Now first a disclaimer, anyone can create a governance proposal on Polygon forum, this does not mean it would pass, and I do believe it is very unlikely to pass, if I am being honest, I am surprised it actually made it as far as it did, but probably the end of the road for that proposal, because it send 2 incredibly bad signals; 1. Not your keys not your assets (if the bridge can simply change where those assets are, they aren’t your assets, you have an IOU, and 2. risking your assets for their yield, no amount of yield should ever be worth double dipping user assets, (apologies for the shameless plug) one of the core tenets when we built the new Sonic bridge was specifically that we should never be able to do anything with the underlying assets (lessons learned from Multichain).
If the proposal would pass, it destroys all trust, so completely unlikely to pass, but it is concerning that it is even possible, which means one day, it could pass, or ultimately an attacker could make it pass. The best way to avoid an “unlikely event” is to turn it into an “impossible event”.
But the real reason I wanted to post here, is to illustrate the problem to people, and that problem starts with fractional reserve banking, very simply, T1 banks only need to keep 5% of deposits in physical cash, so you go to your bank, and deposit $10,000, that bank can then loan out 95% of those assets, so they loan $9,500 to your friend, who deposits it at the same bank (now the bank has on its balance sheet $19,500, even though it actually only has $500. Now it can lend out $9,025 to the next user and repeat ad infinitum. This wrapped leverage is essentially the problem with today’s banking system (and a core reason for a lot of financial collapses).
So tracking it back to defi, you deposit USD$1,000 into Stablecoin provider A, they issue you USDA$1,000. You deposit that USDA$1,000 into a bridge, the bridge issues you bUSDA$1,000, you deposit that into Aave to earn yield abUSDA$1,000. This is a 1:1 representation of the asset from start to finish. But not lets say A wants to make some yield with your cash deposits, so they buy some securities with your USD$1,000, now the bridge wants to make some money, so they deposit your USDA$1,000 into another money market on that blockchain. Now there exists $3,000 IOU from the original $1,000, anyone can see when those get called, you have a problem.
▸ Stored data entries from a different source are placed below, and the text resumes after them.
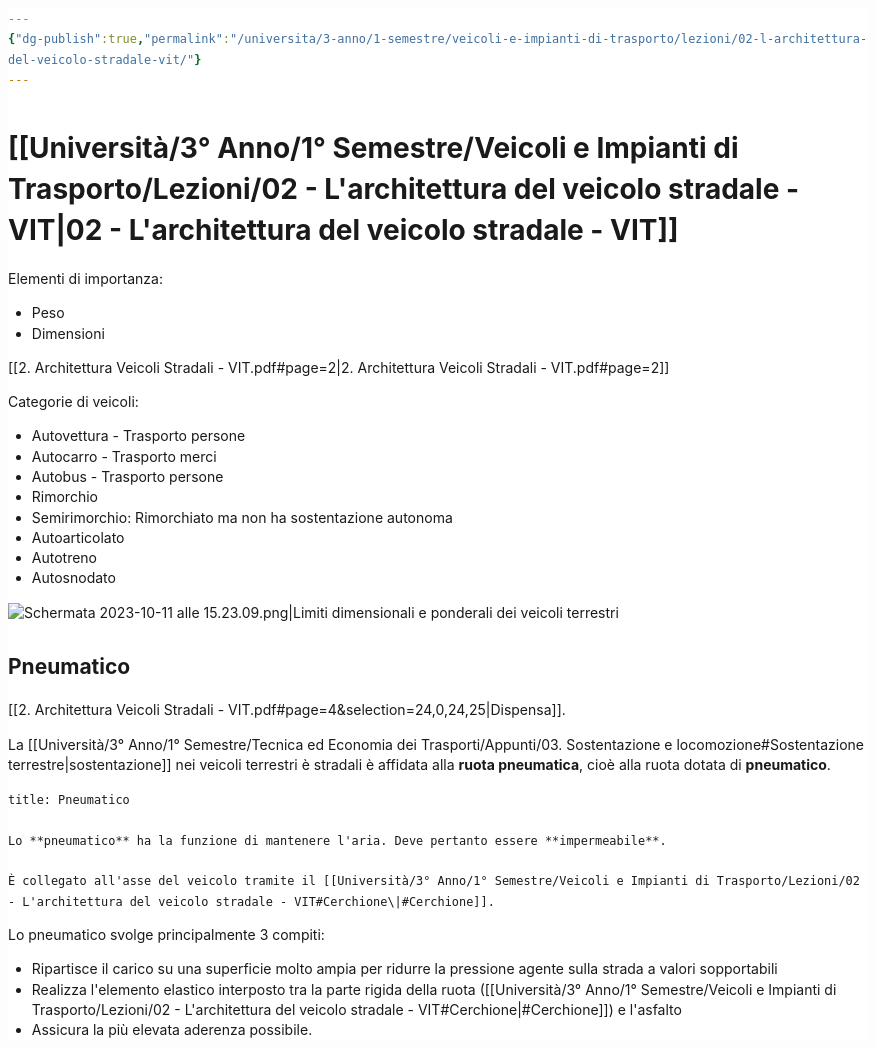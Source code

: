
```yaml
---
{"dg-publish":true,"permalink":"/universita/3-anno/1-semestre/veicoli-e-impianti-di-trasporto/lezioni/02-l-architettura-del-veicolo-stradale-vit/"}
---
```





# [[Università/3° Anno/1° Semestre/Veicoli e Impianti di Trasporto/Lezioni/02 - L'architettura del veicolo stradale - VIT\|02 - L'architettura del veicolo stradale - VIT]]



Elementi di importanza:
- Peso
- Dimensioni

[[2. Architettura Veicoli Stradali - VIT.pdf#page=2\|2. Architettura Veicoli Stradali - VIT.pdf#page=2]]

Categorie di veicoli: 
- Autovettura - Trasporto persone
- Autocarro - Trasporto merci
- Autobus - Trasporto persone
- Rimorchio
- Semirimorchio: Rimorchiato ma non ha sostentazione autonoma
- Autoarticolato
- Autotreno
- Autosnodato

![Schermata 2023-10-11 alle 15.23.09.png|Limiti dimensionali e ponderali dei veicoli terrestri](/img/user/Universit%C3%A0/3%C2%B0%20Anno/1%C2%B0%20Semestre/Veicoli%20e%20Impianti%20di%20Trasporto/Lezioni/allegati/Schermata%202023-10-11%20alle%2015.23.09.png)

## Pneumatico

[[2. Architettura Veicoli Stradali - VIT.pdf#page=4&selection=24,0,24,25\|Dispensa]].

La [[Università/3° Anno/1° Semestre/Tecnica ed Economia dei Trasporti/Appunti/03. Sostentazione e locomozione#Sostentazione terrestre\|sostentazione]] nei veicoli terrestri è stradali è affidata alla **ruota pneumatica**, cioè alla ruota dotata di **pneumatico**.

```ad-Definizione
title: Pneumatico

Lo **pneumatico** ha la funzione di mantenere l'aria. Deve pertanto essere **impermeabile**.

È collegato all'asse del veicolo tramite il [[Università/3° Anno/1° Semestre/Veicoli e Impianti di Trasporto/Lezioni/02 - L'architettura del veicolo stradale - VIT#Cerchione\|#Cerchione]].

```

Lo pneumatico svolge principalmente 3 compiti:
- Ripartisce il carico su una superficie molto ampia per ridurre la pressione agente sulla strada a valori sopportabili
- Realizza l'elemento elastico interposto tra la parte rigida della ruota ([[Università/3° Anno/1° Semestre/Veicoli e Impianti di Trasporto/Lezioni/02 - L'architettura del veicolo stradale - VIT#Cerchione\|#Cerchione]]) e l'asfalto
- Assicura la più elevata aderenza possibile.
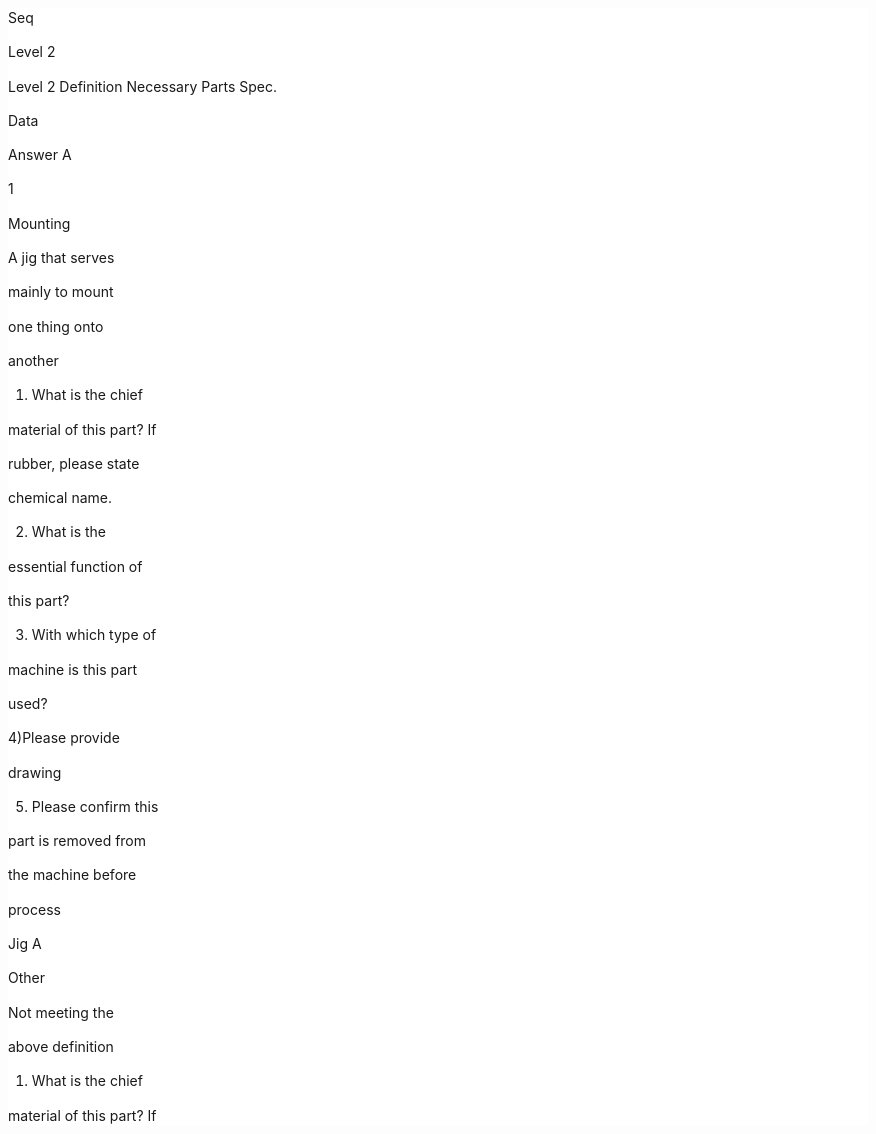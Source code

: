 Seq

Level 2

Level 2 Definition Necessary Parts Spec.

Data

Answer A

1

Mounting

A jig that serves

mainly to mount

one thing onto

another

1) What is the chief

material of this part? If

rubber, please state

chemical name.

2) What is the

essential function of

this part?

3) With which type of

machine is this part

used?

4)Please provide

drawing

5) Please confirm this

part is removed from

the machine before

process

Jig A

Other

Not meeting the

above definition

1) What is the chief

material of this part? If
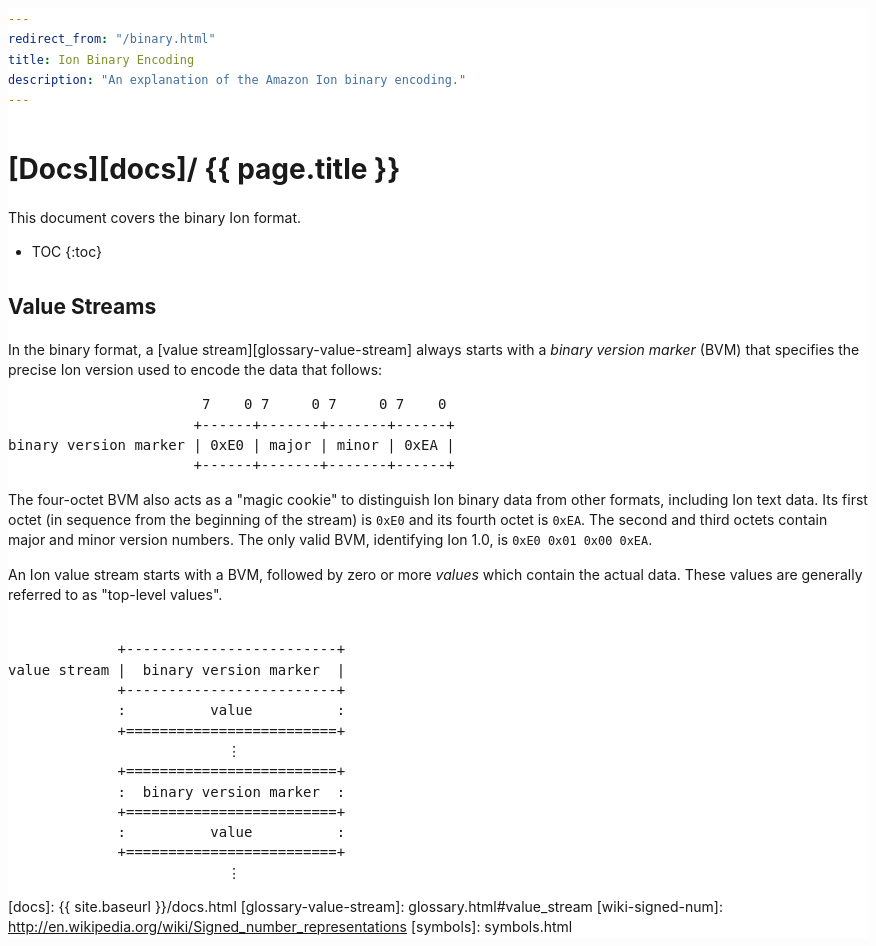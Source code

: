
 ```yaml
---
redirect_from: "/binary.html"
title: Ion Binary Encoding
description: "An explanation of the Amazon Ion binary encoding."
---
```


# [Docs][docs]/ {{ page.title }}

This document covers the binary Ion format.

* TOC
{:toc}

## Value Streams

In the binary format, a [value stream][glossary-value-stream] always starts with
a _binary version marker_ (BVM) that specifies the precise Ion version used to
encode the data that follows:

<pre class="textdiagram">
                       7    0 7     0 7     0 7    0
                      +------+-------+-------+------+
binary version marker | 0xE0 | major | minor | 0xEA |
                      +------+-------+-------+------+
</pre>

The four-octet BVM also acts as a "magic cookie" to distinguish Ion binary data
from other formats, including Ion text data. Its first octet (in sequence from
the beginning of the stream) is `0xE0` and its fourth octet is `0xEA`. The
second and third octets contain major and minor version numbers. The only valid
BVM, identifying Ion 1.0, is `0xE0 0x01 0x00 0xEA`.

An Ion value stream starts with a BVM, followed by zero or more _values_ which
contain the actual data. These values are generally referred to as "top-level
values".

<pre class="textdiagram">

             +-------------------------+
value stream |  binary version marker  |
             +-------------------------+
             :          value          :
             +=========================+
                          ⋮
             +=========================+
             :  binary version marker  :
             +=========================+
             :          value          :
             +=========================+
                          ⋮
</pre>


[docs]: {{ site.baseurl }}/docs.html
[glossary-value-stream]: glossary.html#value_stream
[wiki-signed-num]: http://en.wikipedia.org/wiki/Signed_number_representations
[symbols]: symbols.html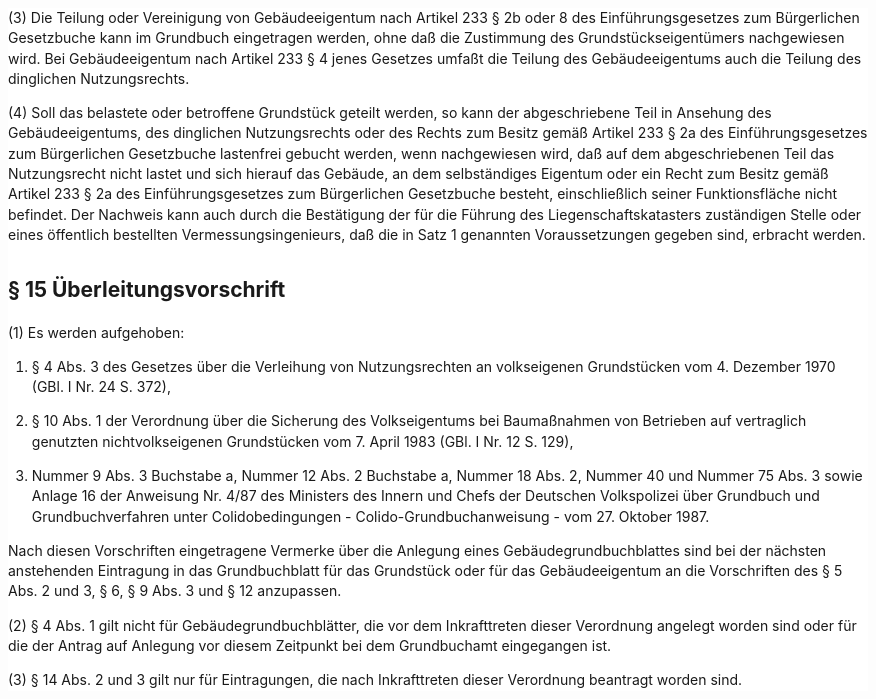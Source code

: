 (3) Die Teilung oder Vereinigung von Gebäudeeigentum nach Artikel 233
§ 2b oder 8 des Einführungsgesetzes zum Bürgerlichen Gesetzbuche kann
im Grundbuch eingetragen werden, ohne daß die Zustimmung des
Grundstückseigentümers nachgewiesen wird. Bei Gebäudeeigentum nach
Artikel 233 § 4 jenes Gesetzes umfaßt die Teilung des Gebäudeeigentums
auch die Teilung des dinglichen Nutzungsrechts.

(4) Soll das belastete oder betroffene Grundstück geteilt werden, so
kann der abgeschriebene Teil in Ansehung des Gebäudeeigentums, des
dinglichen Nutzungsrechts oder des Rechts zum Besitz gemäß Artikel 233
§ 2a des Einführungsgesetzes zum Bürgerlichen Gesetzbuche lastenfrei
gebucht werden, wenn nachgewiesen wird, daß auf dem abgeschriebenen
Teil das Nutzungsrecht nicht lastet und sich hierauf das Gebäude, an
dem selbständiges Eigentum oder ein Recht zum Besitz gemäß Artikel 233
§ 2a des Einführungsgesetzes zum Bürgerlichen Gesetzbuche besteht,
einschließlich seiner Funktionsfläche nicht befindet. Der Nachweis
kann auch durch die Bestätigung der für die Führung des
Liegenschaftskatasters zuständigen Stelle oder eines öffentlich
bestellten Vermessungsingenieurs, daß die in Satz 1 genannten
Voraussetzungen gegeben sind, erbracht werden.


## § 15 Überleitungsvorschrift

(1)
Es werden aufgehoben:

1.  § 4 Abs. 3 des Gesetzes über die Verleihung von Nutzungsrechten an
    volkseigenen Grundstücken vom 4. Dezember 1970 (GBl. I Nr. 24 S. 372),


2.  § 10 Abs. 1 der Verordnung über die Sicherung des Volkseigentums bei
    Baumaßnahmen von Betrieben auf vertraglich genutzten nichtvolkseigenen
    Grundstücken vom 7. April 1983 (GBl. I Nr. 12 S. 129),


3.  Nummer 9 Abs. 3 Buchstabe a, Nummer 12 Abs. 2 Buchstabe a, Nummer 18
    Abs. 2, Nummer 40 und Nummer 75 Abs. 3 sowie Anlage 16 der Anweisung
    Nr. 4/87 des Ministers des Innern und Chefs der Deutschen Volkspolizei
    über Grundbuch und Grundbuchverfahren unter Colidobedingungen -
    Colido-Grundbuchanweisung - vom 27. Oktober 1987.



Nach diesen Vorschriften eingetragene Vermerke über die Anlegung eines
Gebäudegrundbuchblattes sind bei der nächsten anstehenden Eintragung
in das Grundbuchblatt für das Grundstück oder für das Gebäudeeigentum
an die Vorschriften des § 5 Abs. 2 und 3, § 6, § 9 Abs. 3 und § 12
anzupassen.

(2) § 4 Abs. 1 gilt nicht für Gebäudegrundbuchblätter, die vor dem
Inkrafttreten dieser Verordnung angelegt worden sind oder für die der
Antrag auf Anlegung vor diesem Zeitpunkt bei dem Grundbuchamt
eingegangen ist.

(3) § 14 Abs. 2 und 3 gilt nur für Eintragungen, die nach
Inkrafttreten dieser Verordnung beantragt worden sind.

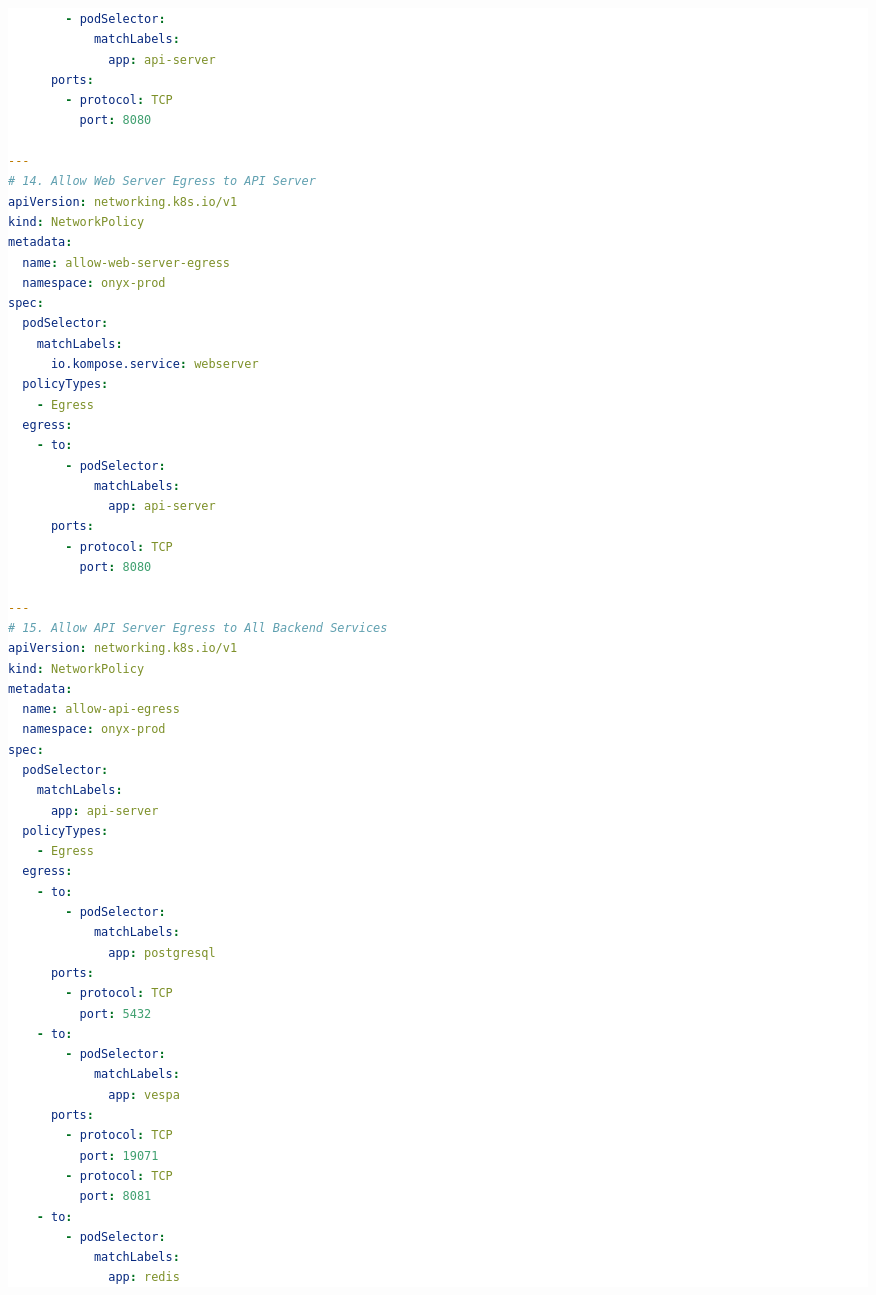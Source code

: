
 ```yaml
        - podSelector:
            matchLabels:
              app: api-server
      ports:
        - protocol: TCP
          port: 8080

---
# 14. Allow Web Server Egress to API Server
apiVersion: networking.k8s.io/v1
kind: NetworkPolicy
metadata:
  name: allow-web-server-egress
  namespace: onyx-prod
spec:
  podSelector:
    matchLabels:
      io.kompose.service: webserver
  policyTypes:
    - Egress
  egress:
    - to:
        - podSelector:
            matchLabels:
              app: api-server
      ports:
        - protocol: TCP
          port: 8080

---
# 15. Allow API Server Egress to All Backend Services
apiVersion: networking.k8s.io/v1
kind: NetworkPolicy
metadata:
  name: allow-api-egress
  namespace: onyx-prod
spec:
  podSelector:
    matchLabels:
      app: api-server
  policyTypes:
    - Egress
  egress:
    - to:
        - podSelector:
            matchLabels:
              app: postgresql
      ports:
        - protocol: TCP
          port: 5432
    - to:
        - podSelector:
            matchLabels:
              app: vespa
      ports:
        - protocol: TCP
          port: 19071
        - protocol: TCP
          port: 8081
    - to:
        - podSelector:
            matchLabels:
              app: redis
```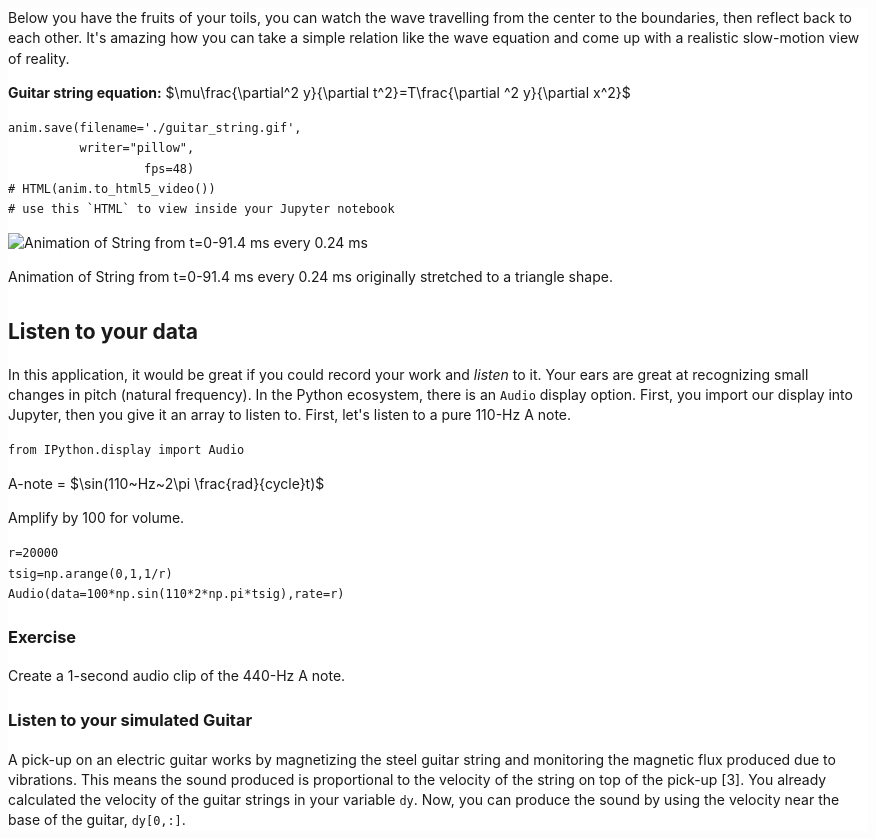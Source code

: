 Below you have the fruits of your toils, you can watch the wave travelling from the center to the boundaries, then reflect back to each other. It's amazing how you can take a simple relation like the wave equation and come up with a realistic slow-motion view of reality. 

__Guitar string equation:__ $\mu\frac{\partial^2 y}{\partial t^2}=T\frac{\partial ^2 y}{\partial x^2}$

```{code-cell} ipython3
anim.save(filename='./guitar_string.gif', 
          writer="pillow", 
                   fps=48)
# HTML(anim.to_html5_video()) 
# use this `HTML` to view inside your Jupyter notebook
```

![Animation of String from t=0-91.4 ms every 0.24 ms](./guitar_string.gif)

Animation of String from t=0-91.4 ms every 0.24 ms originally stretched
to a triangle shape. 


## Listen to your data

In this application, it would be great if you could record your work and _listen_ to it. Your ears are great at recognizing small changes in pitch (natural frequency). In the Python ecosystem, there is an `Audio` display option. First, you import our display into Jupyter, then you give it an array to listen to. First, let's listen to a pure 110-Hz A note.

```{code-cell} ipython3
from IPython.display import Audio
```

A-note = $\sin(110~Hz~2\pi \frac{rad}{cycle}t)$

Amplify by 100 for volume.

```{code-cell} ipython3
r=20000
tsig=np.arange(0,1,1/r)
Audio(data=100*np.sin(110*2*np.pi*tsig),rate=r)
```

### Exercise

Create a 1-second audio clip of the 440-Hz A note.

```{code-cell} ipython3

```

### Listen to your simulated Guitar

A pick-up on an electric guitar works by magnetizing the steel guitar string and monitoring the magnetic flux produced due to vibrations. This means the sound produced is proportional to the velocity of the string on top of the pick-up [3]. You already calculated the velocity of the guitar strings in your variable `dy`. Now, you can produce the sound by using the velocity near the base of the guitar, `dy[0,:]`.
This risk leveraging is essentially the problem that led to a majority of asset collapses, and in the long term, overly complex high yield, just means everything goes to 0.
Marc’s proposal shows the commitment to user asset safety and is a great signal, originally when Fantom got Aave governance to deploy on Fantom, Marc was the one that called out Multichain and pulled Aave (a move that protected all their users), because the risk spidey sense were correct, the fact that all the key holders weren’t disclosed is something I wish I challenged myself.
Overly long story, but no bridge should ever be able to even propose something like this, and just being able to do this, should be enough of a red flag.